Brief: A single figure is the whole answer: the number of lines in the records that contain "particles".

Task data:
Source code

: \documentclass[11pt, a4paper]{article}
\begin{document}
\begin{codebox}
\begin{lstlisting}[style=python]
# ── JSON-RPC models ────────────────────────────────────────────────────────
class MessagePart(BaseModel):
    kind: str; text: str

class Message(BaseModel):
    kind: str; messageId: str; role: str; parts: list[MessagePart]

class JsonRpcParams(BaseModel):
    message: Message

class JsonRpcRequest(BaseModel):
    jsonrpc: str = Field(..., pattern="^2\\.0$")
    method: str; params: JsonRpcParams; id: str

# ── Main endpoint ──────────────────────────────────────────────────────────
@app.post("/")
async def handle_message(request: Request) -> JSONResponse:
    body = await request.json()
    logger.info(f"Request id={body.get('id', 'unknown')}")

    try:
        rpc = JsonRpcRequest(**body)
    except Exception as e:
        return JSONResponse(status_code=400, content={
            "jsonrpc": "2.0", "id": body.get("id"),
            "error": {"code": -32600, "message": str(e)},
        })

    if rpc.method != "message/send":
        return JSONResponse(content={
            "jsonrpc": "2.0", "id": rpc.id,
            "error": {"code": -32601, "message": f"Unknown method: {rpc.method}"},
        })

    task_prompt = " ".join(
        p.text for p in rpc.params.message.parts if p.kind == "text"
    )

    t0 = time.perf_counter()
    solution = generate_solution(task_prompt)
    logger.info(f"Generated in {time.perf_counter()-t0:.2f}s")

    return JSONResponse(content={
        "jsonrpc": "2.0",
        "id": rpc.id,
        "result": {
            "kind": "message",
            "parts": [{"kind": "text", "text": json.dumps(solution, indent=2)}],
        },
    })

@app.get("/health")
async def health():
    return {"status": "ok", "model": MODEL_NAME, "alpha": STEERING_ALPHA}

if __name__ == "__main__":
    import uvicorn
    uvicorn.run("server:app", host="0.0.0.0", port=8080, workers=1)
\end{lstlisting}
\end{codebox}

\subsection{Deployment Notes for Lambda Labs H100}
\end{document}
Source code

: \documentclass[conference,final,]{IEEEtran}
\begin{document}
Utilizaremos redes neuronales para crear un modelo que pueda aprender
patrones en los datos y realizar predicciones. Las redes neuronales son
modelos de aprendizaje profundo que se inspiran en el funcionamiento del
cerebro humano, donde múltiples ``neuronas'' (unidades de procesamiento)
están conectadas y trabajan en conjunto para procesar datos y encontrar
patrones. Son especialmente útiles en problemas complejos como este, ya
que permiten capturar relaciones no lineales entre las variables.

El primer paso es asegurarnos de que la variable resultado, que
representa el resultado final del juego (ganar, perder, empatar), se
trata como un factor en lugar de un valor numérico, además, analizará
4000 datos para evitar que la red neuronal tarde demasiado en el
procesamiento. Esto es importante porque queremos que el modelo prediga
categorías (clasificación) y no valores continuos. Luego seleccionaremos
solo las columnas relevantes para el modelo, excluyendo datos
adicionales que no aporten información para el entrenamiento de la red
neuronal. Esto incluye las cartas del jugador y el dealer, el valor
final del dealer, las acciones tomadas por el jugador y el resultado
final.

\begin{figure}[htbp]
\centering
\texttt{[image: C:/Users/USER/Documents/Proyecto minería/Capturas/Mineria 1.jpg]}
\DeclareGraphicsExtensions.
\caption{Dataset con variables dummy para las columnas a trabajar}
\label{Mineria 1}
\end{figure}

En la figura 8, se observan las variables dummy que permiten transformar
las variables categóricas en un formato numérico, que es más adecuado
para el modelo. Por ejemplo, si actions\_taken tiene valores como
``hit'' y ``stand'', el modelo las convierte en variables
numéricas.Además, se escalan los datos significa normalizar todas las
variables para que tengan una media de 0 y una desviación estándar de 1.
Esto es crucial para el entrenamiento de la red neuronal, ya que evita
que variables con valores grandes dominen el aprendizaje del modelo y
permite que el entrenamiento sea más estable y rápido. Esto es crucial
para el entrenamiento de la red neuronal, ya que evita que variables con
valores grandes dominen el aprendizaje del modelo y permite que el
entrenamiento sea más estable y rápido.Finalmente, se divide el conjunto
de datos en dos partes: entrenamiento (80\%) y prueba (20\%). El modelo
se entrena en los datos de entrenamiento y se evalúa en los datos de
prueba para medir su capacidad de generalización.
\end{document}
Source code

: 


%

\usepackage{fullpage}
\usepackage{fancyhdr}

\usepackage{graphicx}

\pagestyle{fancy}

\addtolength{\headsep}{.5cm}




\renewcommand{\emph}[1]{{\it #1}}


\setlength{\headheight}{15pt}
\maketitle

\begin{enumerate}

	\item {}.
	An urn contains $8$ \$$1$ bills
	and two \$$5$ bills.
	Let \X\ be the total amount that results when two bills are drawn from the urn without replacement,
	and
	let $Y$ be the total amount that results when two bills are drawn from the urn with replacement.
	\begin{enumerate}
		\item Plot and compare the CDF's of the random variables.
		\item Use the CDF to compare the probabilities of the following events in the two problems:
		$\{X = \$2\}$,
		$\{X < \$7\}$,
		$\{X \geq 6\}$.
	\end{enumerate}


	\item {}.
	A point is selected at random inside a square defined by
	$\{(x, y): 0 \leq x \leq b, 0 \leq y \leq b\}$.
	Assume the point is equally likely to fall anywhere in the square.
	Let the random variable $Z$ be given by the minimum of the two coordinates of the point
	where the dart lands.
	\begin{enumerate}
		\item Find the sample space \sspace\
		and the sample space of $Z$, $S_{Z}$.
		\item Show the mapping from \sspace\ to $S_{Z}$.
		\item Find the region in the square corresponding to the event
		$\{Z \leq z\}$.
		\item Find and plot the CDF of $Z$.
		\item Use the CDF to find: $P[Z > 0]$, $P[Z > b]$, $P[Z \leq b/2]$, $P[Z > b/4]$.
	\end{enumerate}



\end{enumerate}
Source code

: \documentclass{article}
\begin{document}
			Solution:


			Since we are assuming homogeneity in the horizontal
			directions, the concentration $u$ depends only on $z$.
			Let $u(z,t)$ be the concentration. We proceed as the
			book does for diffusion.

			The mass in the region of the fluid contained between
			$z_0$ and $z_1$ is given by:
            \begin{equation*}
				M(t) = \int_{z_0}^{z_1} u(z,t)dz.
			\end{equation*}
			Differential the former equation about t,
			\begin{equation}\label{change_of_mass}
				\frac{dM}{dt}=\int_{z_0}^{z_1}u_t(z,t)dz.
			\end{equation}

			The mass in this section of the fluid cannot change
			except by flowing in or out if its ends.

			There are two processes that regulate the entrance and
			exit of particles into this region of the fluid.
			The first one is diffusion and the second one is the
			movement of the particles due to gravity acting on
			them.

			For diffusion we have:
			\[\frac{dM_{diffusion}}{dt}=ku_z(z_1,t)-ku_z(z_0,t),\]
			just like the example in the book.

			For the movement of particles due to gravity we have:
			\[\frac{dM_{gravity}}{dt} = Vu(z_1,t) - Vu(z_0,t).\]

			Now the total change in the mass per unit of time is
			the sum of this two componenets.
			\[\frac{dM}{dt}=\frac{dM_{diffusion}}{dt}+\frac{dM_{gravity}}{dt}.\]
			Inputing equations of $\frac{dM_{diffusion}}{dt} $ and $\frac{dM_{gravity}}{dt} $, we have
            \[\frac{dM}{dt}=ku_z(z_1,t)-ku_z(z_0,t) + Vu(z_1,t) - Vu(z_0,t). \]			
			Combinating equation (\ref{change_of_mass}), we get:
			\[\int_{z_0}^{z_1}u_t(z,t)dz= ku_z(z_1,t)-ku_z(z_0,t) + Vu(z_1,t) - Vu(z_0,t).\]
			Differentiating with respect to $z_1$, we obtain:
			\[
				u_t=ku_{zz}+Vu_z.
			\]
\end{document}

Written answer: 3